Top 10 media evaluation questions

The good news is that the latest PRCA Census reports that the use of AVEs has finally fallen to 7%. The bad news is that the most common measurement option of the industry is now yet another vanity metric – impressions. Just like widely discredited AVEs, impressions are a wilfully optimistic indicator, rather than a solid reflection of what audiences actually read and engage with. Their obvious failure is to treat all content as equal, when it’s clearly not.

The value and credibility of PR depends on being able to link activity to real business outcomes. An ‘impression’ may be considered an outcome of sorts, but it doesn’t add any real value. Creating opportunities for audiences to merely see content is only the start of the PR value chain. Far more important is demonstrating that the content actually influenced audience behaviour and business success. By asking the right questions, in-house teams, agencies and senior leaders can gain access to business intelligence that will improve communication planning and strategic decision-making.

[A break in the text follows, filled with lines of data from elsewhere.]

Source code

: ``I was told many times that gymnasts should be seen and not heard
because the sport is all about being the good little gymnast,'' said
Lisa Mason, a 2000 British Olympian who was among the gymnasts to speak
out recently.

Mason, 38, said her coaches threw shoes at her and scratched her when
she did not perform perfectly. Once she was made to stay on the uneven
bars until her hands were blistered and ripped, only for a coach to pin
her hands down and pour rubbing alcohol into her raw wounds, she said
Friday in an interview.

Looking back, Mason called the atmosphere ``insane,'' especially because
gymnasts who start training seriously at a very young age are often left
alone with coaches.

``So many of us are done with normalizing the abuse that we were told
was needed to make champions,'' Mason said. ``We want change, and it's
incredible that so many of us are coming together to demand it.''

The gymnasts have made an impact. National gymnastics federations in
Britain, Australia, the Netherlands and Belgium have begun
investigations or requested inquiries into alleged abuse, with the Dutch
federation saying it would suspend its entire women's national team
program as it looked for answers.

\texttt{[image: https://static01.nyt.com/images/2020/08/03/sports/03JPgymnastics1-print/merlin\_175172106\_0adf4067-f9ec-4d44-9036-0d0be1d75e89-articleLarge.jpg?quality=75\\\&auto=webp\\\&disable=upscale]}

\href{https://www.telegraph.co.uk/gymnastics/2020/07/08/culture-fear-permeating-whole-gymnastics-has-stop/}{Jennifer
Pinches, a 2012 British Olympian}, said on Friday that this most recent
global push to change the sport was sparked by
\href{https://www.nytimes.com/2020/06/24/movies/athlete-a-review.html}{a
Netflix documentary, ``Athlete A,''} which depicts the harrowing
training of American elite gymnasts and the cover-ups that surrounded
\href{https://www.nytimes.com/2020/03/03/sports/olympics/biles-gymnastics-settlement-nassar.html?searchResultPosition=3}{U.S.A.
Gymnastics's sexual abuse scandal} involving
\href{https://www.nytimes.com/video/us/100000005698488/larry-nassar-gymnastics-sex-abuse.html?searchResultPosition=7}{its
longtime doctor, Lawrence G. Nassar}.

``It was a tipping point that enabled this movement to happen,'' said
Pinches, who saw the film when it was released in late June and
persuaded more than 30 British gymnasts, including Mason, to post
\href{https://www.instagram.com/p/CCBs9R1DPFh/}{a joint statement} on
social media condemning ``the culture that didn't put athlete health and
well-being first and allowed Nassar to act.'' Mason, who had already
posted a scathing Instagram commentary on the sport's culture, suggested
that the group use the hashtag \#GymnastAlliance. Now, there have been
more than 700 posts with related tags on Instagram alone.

Here are our top ten questions which will unlock key insights about the role of online media coverage in shaping audience attitudes and, more importantly, their actions:

  1. Do I really need to pay for evaluation of every single piece of media coverage we achieve, regardless of whether it’s actually been read and had a measurable impact?
  2. Does this book of press clippings tell me anything about which media are really most influential in reaching my target audience and interesting them in my organisation, product or service?
  3. How does the audience impact of my PR campaign compare directly with a campaign my competitor recently launched?
  4. Forget ‘reach’ and ‘impressions’, what is the size of the audience who have not only seen, but also read and engaged with content?
  5. Can I use independent data sets – such as Google analytics, online search volume, sales figures or TV viewing audience – to verify that my PR has actually influenced audience reaction?
  6. Is traditional positive / negative sentiment analysis adequately reflecting the whole range of emotions that reveal how PR is fundamental to creating ‘brand love’?
  7. Can I find out more about the demographic profile of the audience that is not just getting a fleeting impression, but is actually reading my content?
  8. How do I know which key messages have been delivered to the audience that was sufficiently interested to read my content?
  9. I need to demonstrate to my boss/board that the PR budget has a financial ROI. How can I do that without using discredited AVEs or mere ‘Impressions’?
  10. How can I analyse coverage across multiple languages and markets to get a comprehensive view of our global PR effectiveness without spending a fortune?